Sergio Romano, Corriere della Sera 24/10/2013, 24 ottobre 2013
DISAVVENTURE DI UNO STORICO IN UN TRIBUNALE FRANCESE
Se passasse la legge sul negazionismo non le pare che la giustizia italiana dovrebbe spiccare immediatamente ordine di cattura internazionale a carico del premier turco Erdogan per la posizione sul genocidio armeno?
Maurizio Tancredi
Caro Tancredi,
Non credo che Erdogan correrebbe rischi in Italia o altrove. Sarebbe protetto dall’immunità a cui ha diritto e, spero, dal buonsenso dei suoi ospiti. Potrebbe, tutt’al più, essere considerato «persona non grata», come accadde a Kurt Waldheim in occasione di un progettato viaggio negli Stati Uniti dopo la sua elezione alla presidenza della Repubblica austriaca nel 1986. Era accusato di avere fatto parte del corpo d’occupazione tedesco in Grecia e Jugoslavia durante la Seconda guerra mondiale e di essere stato quanto meno al corrente delle atrocità commesse dal reparto in cui aveva prestato servizio. Ma anche questa prospettiva mi sembra, nel caso del premier turco, del tutto improbabile.
Se lei vuole sapere, tuttavia, come potrebbe svolgersi il processo contro una persona accusata di negazionismo, posso raccontarle ciò che accadde nel novembre 1993 quando Bernard Lewis, storico anglo-americano della Università di Princeton e grande conoscitore del mondo arabo-ottomano, dette una intervista sul genocidio armeno al quotidiano francese Le Monde . Alla domanda «Perché i turchi rifiutano sempre di riconoscere il genocidio degli armeni?», Lewis rispose: «Lei intende dire la versione armena di questa storia». E dopo avere lasciato comprendere con queste parole che «genocidio», in quel caso, era una espressione impropria, evocò il contesto storico in cui i fatti erano accaduti. La Turchia era da qualche mese in guerra contro l’Impero zarista e nel campo russo combatteva un corpo di volontari armeni, reclutati al di là del confine, che si proponeva d’incitare alla rivolta i connazionali delle province armene dell’Impero ottomano. Sarebbero state queste, secondo Lewis, le ragioni per cui il governo turco decise il trasferimento in massa degli armeni verso le province arabe. L’esodo fu organizzato con metodi brutali e fu altissimo il numero di coloro che vennero massacrati lungo la strada o morirono di fame e di freddo. Ma la parola «genocidio» presuppone una intenzione che in quelle circostanze, a giudizio di Lewis, fu assente. Lo dimostra, secondo lo storico, il fatto che niente del genere accadde alle comunità armene delle due maggiori città dell’Impero (Costantinopoli e Smirne).

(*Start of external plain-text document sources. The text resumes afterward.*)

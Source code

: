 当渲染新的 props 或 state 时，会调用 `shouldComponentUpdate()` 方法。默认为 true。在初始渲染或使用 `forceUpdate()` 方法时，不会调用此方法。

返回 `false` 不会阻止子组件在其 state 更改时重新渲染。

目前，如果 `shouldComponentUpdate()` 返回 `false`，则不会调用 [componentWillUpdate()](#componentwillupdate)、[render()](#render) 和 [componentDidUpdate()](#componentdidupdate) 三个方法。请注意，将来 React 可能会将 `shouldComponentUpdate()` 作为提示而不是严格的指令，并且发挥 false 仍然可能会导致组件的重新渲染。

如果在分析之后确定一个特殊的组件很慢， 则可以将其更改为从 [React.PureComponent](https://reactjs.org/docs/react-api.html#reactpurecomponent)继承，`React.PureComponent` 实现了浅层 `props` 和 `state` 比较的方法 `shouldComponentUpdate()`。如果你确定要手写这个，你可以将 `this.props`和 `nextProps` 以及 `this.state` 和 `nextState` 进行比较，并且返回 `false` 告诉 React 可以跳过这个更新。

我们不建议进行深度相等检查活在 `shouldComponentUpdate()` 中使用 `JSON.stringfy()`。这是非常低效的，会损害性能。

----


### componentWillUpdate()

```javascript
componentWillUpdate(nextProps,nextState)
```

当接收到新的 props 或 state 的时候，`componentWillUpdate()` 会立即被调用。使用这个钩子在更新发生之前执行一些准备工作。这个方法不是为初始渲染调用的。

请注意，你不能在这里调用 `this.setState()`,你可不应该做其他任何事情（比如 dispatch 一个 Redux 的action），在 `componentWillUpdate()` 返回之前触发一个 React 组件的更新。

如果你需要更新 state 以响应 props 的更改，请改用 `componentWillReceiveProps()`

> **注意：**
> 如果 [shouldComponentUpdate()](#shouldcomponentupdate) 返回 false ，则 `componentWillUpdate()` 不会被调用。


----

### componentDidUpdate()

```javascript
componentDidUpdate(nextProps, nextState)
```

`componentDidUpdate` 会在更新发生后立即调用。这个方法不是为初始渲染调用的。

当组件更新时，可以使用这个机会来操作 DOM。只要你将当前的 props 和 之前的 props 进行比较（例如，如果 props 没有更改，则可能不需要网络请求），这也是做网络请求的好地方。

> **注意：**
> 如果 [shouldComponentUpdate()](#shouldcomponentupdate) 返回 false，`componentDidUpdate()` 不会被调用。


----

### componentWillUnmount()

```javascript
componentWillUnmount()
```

L’intervista provocò alcune azioni giudiziarie e, in particolare, un processo promosso dal Foro delle associazioni armene di Francia a cui si unì più tardi la Lega internazionale contro il razzismo e l’antisemitismo. Non esisteva ancora la legge che punisce espressamente la negazione del genocidio armeno (verrà approvata nel 2001), ma gli accusatori si appellarono alla legge Gayssot del 1990 che concerne espressamente il genocidio ebraico e, più generalmente, i crimini contro l’umanità nella definizione data dal Tribunale di Norimberga dopo la fine della Seconda guerra mondiale.

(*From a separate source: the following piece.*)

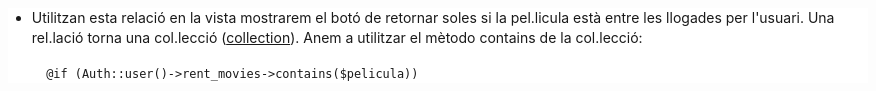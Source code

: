 * Utilitzan esta relació en la vista mostrarem el botó de retornar soles si la pel.licula està entre les llogades per l'usuari. Una rel.lació torna una col.lecció ([collection](https://laravel.com/docs/6.0/collections)). Anem a utilitzar el mètodo contains de la col.lecció:

		@if (Auth::user()->rent_movies->contains($pelicula))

La sentenza, alla fine del processo, fu un prodigio di acrobazie giuridiche. I giudici francesi dichiararono di non avere alcun titolo per stabilire se i massacri perpetrati dal 1915 al 1917 fossero «genocidio», ed esclusero che Bernard Lewis fosse mosso da intenzioni malevole. Ma sostennero che aveva commesso una colpa professionale: quella di non avere citato nell’intervista e in un articolo successivo l’esistenza di altre teorie e punti di vista. Questa «carenza d’informazione» avrebbe provocato pene e dolori che Lewis doveva indennizzare con il versamento di un franco simbolico. Non è tutto. Nella sentenza Lewis fu definito difensore, anziché imputato, ma gli fu ordinato di pubblicare la sentenza su Le Monde e di pagare le spese giudiziarie. I magistrati ebbero l’accortezza non trattare Lewis alla stregua di un criminale, ma sentenze come queste non incoraggiano il dibattito storico.